■ Assignment: An exact copy is needed of each line from the one including "百姓都道我是好人，编了歌谣夸我。" through the last line of the entries, both ends counted, with nothing added.

■ Dataset entries:
□ □ □
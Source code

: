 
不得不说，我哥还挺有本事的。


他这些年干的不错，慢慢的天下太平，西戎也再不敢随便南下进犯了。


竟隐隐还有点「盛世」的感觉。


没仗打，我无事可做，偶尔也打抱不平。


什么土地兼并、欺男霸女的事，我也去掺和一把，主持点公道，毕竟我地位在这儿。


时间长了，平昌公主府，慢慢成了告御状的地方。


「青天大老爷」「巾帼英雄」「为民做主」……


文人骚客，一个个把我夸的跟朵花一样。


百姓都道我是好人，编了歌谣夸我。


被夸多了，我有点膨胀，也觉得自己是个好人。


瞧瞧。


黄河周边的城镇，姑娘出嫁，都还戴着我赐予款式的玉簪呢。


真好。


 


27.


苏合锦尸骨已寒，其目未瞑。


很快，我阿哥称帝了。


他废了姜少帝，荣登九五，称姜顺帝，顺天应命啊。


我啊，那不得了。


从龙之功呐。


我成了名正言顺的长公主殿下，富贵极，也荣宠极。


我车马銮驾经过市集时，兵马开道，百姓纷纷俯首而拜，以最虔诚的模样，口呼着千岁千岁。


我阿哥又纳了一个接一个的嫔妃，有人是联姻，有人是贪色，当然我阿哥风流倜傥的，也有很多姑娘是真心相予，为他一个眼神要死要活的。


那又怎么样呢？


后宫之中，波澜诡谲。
□ □ □
■ Answer space:
百姓都道我是好人，编了歌谣夸我。


被夸多了，我有点膨胀，也觉得自己是个好人。


瞧瞧。


黄河周边的城镇，姑娘出嫁，都还戴着我赐予款式的玉簪呢。


真好。


 


27.


苏合锦尸骨已寒，其目未瞑。


很快，我阿哥称帝了。


他废了姜少帝，荣登九五，称姜顺帝，顺天应命啊。


我啊，那不得了。


从龙之功呐。


我成了名正言顺的长公主殿下，富贵极，也荣宠极。


我车马銮驾经过市集时，兵马开道，百姓纷纷俯首而拜，以最虔诚的模样，口呼着千岁千岁。


我阿哥又纳了一个接一个的嫔妃，有人是联姻，有人是贪色，当然我阿哥风流倜傥的，也有很多姑娘是真心相予，为他一个眼神要死要活的。


那又怎么样呢？


后宫之中，波澜诡谲。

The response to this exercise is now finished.